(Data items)
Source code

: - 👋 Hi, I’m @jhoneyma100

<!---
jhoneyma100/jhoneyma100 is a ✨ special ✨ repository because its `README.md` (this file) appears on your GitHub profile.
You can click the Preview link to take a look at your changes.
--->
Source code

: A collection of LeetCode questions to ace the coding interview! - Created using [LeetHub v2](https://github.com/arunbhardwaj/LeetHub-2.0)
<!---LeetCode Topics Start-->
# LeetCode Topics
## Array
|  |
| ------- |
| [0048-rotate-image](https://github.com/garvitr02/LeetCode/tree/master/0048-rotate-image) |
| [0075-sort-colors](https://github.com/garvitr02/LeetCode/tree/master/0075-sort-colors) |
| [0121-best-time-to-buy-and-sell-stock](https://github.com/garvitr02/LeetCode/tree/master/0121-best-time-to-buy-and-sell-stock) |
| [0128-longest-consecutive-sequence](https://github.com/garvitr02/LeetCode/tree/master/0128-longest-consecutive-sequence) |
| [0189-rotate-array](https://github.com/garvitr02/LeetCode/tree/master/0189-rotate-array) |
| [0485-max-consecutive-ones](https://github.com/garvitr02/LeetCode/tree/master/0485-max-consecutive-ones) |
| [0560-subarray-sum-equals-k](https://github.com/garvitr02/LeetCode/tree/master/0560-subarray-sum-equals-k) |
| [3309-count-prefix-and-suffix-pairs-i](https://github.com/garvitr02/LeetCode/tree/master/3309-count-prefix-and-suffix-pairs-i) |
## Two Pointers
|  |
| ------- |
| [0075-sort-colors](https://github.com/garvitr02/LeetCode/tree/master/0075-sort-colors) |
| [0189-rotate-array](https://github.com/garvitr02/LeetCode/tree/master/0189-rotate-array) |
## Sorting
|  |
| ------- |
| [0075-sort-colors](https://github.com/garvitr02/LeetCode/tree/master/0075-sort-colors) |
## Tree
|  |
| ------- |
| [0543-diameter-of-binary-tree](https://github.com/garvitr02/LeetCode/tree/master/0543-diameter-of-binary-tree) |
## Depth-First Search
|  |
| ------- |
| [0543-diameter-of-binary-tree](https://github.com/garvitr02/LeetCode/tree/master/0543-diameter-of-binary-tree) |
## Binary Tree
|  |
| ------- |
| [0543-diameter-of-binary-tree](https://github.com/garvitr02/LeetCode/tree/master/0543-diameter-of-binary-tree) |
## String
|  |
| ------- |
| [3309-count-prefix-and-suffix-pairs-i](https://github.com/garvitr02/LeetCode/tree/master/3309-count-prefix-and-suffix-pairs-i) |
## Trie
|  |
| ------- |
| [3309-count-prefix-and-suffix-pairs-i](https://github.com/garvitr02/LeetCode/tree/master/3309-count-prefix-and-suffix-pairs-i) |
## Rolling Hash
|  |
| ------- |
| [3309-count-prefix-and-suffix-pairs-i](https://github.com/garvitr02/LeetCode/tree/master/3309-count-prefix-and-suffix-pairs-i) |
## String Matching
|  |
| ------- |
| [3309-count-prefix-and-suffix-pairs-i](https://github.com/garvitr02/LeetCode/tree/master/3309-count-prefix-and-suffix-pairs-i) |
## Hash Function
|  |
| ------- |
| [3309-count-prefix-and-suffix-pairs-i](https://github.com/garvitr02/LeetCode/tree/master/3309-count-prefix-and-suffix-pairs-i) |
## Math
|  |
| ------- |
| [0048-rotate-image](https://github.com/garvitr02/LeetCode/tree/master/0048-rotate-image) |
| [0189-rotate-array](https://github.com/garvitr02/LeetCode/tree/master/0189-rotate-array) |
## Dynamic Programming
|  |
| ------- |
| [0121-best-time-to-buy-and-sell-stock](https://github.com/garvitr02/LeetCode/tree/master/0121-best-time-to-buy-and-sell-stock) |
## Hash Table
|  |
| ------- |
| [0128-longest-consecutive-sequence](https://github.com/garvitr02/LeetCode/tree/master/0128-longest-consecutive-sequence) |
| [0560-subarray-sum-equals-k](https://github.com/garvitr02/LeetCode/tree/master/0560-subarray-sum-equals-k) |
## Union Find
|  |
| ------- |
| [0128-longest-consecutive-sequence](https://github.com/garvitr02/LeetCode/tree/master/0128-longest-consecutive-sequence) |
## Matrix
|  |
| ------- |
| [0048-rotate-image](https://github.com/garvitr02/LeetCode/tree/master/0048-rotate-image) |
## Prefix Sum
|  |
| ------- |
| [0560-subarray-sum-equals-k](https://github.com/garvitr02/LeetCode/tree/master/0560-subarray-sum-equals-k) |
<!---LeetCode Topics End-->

(What this task involves) Set down all of the data above again, exactly.

(Answer to the exercise)
Source code

: - 👋 Hi, I’m @jhoneyma100

<!---
jhoneyma100/jhoneyma100 is a ✨ special ✨ repository because its `README.md` (this file) appears on your GitHub profile.
You can click the Preview link to take a look at your changes.
--->
Source code

: A collection of LeetCode questions to ace the coding interview! - Created using [LeetHub v2](https://github.com/arunbhardwaj/LeetHub-2.0)
<!---LeetCode Topics Start-->
# LeetCode Topics
## Array
|  |
| ------- |
| [0048-rotate-image](https://github.com/garvitr02/LeetCode/tree/master/0048-rotate-image) |
| [0075-sort-colors](https://github.com/garvitr02/LeetCode/tree/master/0075-sort-colors) |
| [0121-best-time-to-buy-and-sell-stock](https://github.com/garvitr02/LeetCode/tree/master/0121-best-time-to-buy-and-sell-stock) |
| [0128-longest-consecutive-sequence](https://github.com/garvitr02/LeetCode/tree/master/0128-longest-consecutive-sequence) |
| [0189-rotate-array](https://github.com/garvitr02/LeetCode/tree/master/0189-rotate-array) |
| [0485-max-consecutive-ones](https://github.com/garvitr02/LeetCode/tree/master/0485-max-consecutive-ones) |
| [0560-subarray-sum-equals-k](https://github.com/garvitr02/LeetCode/tree/master/0560-subarray-sum-equals-k) |
| [3309-count-prefix-and-suffix-pairs-i](https://github.com/garvitr02/LeetCode/tree/master/3309-count-prefix-and-suffix-pairs-i) |
## Two Pointers
|  |
| ------- |
| [0075-sort-colors](https://github.com/garvitr02/LeetCode/tree/master/0075-sort-colors) |
| [0189-rotate-array](https://github.com/garvitr02/LeetCode/tree/master/0189-rotate-array) |
## Sorting
|  |
| ------- |
| [0075-sort-colors](https://github.com/garvitr02/LeetCode/tree/master/0075-sort-colors) |
## Tree
|  |
| ------- |
| [0543-diameter-of-binary-tree](https://github.com/garvitr02/LeetCode/tree/master/0543-diameter-of-binary-tree) |
## Depth-First Search
|  |
| ------- |
| [0543-diameter-of-binary-tree](https://github.com/garvitr02/LeetCode/tree/master/0543-diameter-of-binary-tree) |
## Binary Tree
|  |
| ------- |
| [0543-diameter-of-binary-tree](https://github.com/garvitr02/LeetCode/tree/master/0543-diameter-of-binary-tree) |
## String
|  |
| ------- |
| [3309-count-prefix-and-suffix-pairs-i](https://github.com/garvitr02/LeetCode/tree/master/3309-count-prefix-and-suffix-pairs-i) |
## Trie
|  |
| ------- |
| [3309-count-prefix-and-suffix-pairs-i](https://github.com/garvitr02/LeetCode/tree/master/3309-count-prefix-and-suffix-pairs-i) |
## Rolling Hash
|  |
| ------- |
| [3309-count-prefix-and-suffix-pairs-i](https://github.com/garvitr02/LeetCode/tree/master/3309-count-prefix-and-suffix-pairs-i) |
## String Matching
|  |
| ------- |
| [3309-count-prefix-and-suffix-pairs-i](https://github.com/garvitr02/LeetCode/tree/master/3309-count-prefix-and-suffix-pairs-i) |
## Hash Function
|  |
| ------- |
| [3309-count-prefix-and-suffix-pairs-i](https://github.com/garvitr02/LeetCode/tree/master/3309-count-prefix-and-suffix-pairs-i) |
## Math
|  |
| ------- |
| [0048-rotate-image](https://github.com/garvitr02/LeetCode/tree/master/0048-rotate-image) |
| [0189-rotate-array](https://github.com/garvitr02/LeetCode/tree/master/0189-rotate-array) |
## Dynamic Programming
|  |
| ------- |
| [0121-best-time-to-buy-and-sell-stock](https://github.com/garvitr02/LeetCode/tree/master/0121-best-time-to-buy-and-sell-stock) |
## Hash Table
|  |
| ------- |
| [0128-longest-consecutive-sequence](https://github.com/garvitr02/LeetCode/tree/master/0128-longest-consecutive-sequence) |
| [0560-subarray-sum-equals-k](https://github.com/garvitr02/LeetCode/tree/master/0560-subarray-sum-equals-k) |
## Union Find
|  |
| ------- |
| [0128-longest-consecutive-sequence](https://github.com/garvitr02/LeetCode/tree/master/0128-longest-consecutive-sequence) |
## Matrix
|  |
| ------- |
| [0048-rotate-image](https://github.com/garvitr02/LeetCode/tree/master/0048-rotate-image) |
## Prefix Sum
|  |
| ------- |
| [0560-subarray-sum-equals-k](https://github.com/garvitr02/LeetCode/tree/master/0560-subarray-sum-equals-k) |
<!---LeetCode Topics End-->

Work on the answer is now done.